Items listed in a dataset:
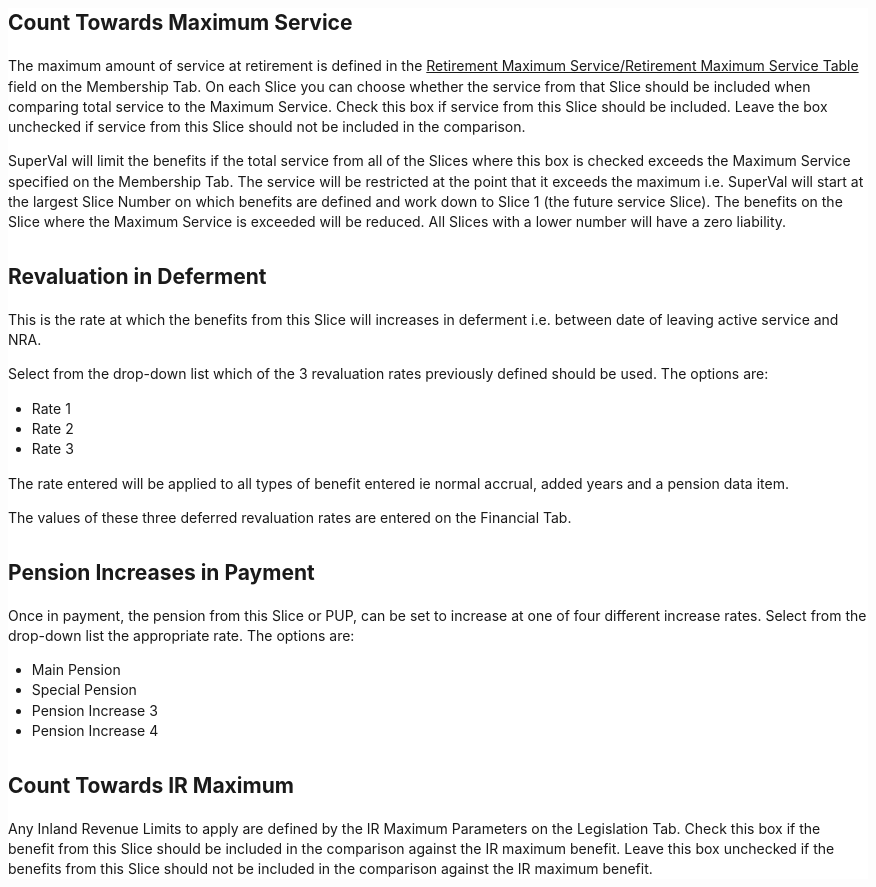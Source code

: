 ## Count Towards Maximum Service

The maximum amount of service at retirement is defined in the
[Retirement Maximum Service/Retirement Maximum Service
Table](actives_basis+srvmax.md) field on the Membership Tab. On each
Slice you can choose whether the service from that Slice should be
included when comparing total service to the Maximum Service. Check this
box if service from this Slice should be included. Leave the box
unchecked if service from this Slice should not be included in the
comparison.

SuperVal will limit the benefits if the total service from all of the
Slices where this box is checked exceeds the Maximum Service specified
on the Membership Tab. The service will be restricted at the point that
it exceeds the maximum i.e. SuperVal will start at the largest Slice
Number on which benefits are defined and work down to Slice 1 (the
future service Slice). The benefits on the Slice where the Maximum
Service is exceeded will be reduced. All Slices with a lower number will
have a zero liability.

## Revaluation in Deferment

This is the rate at which the benefits from this Slice will increases in
deferment i.e. between date of leaving active service and NRA.

Select from the drop-down list which of the 3 revaluation rates
previously defined should be used. The options are:

-   Rate 1
-   Rate 2
-   Rate 3

The rate entered will be applied to all types of benefit entered ie
normal accrual, added years and a pension data item.

The values of these three deferred revaluation rates are entered on the
Financial Tab.

## Pension Increases in Payment

Once in payment, the pension from this Slice or PUP, can be set to
increase at one of four different increase rates. Select from the
drop-down list the appropriate rate. The options are:

-   Main Pension
-   Special Pension
-   Pension Increase 3
-   Pension Increase 4

## Count Towards IR Maximum

Any Inland Revenue Limits to apply are defined by the IR Maximum
Parameters on the Legislation Tab. Check this box if the benefit from
this Slice should be included in the comparison against the IR maximum
benefit. Leave this box unchecked if the benefits from this Slice should
not be included in the comparison against the IR maximum benefit.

**What to produce**. Among the records, find every line with the word "where" and copy it.

**Response to this task**.
Slices where this box is checked exceeds the Maximum Service specified
future service Slice). The benefits on the Slice where the Maximum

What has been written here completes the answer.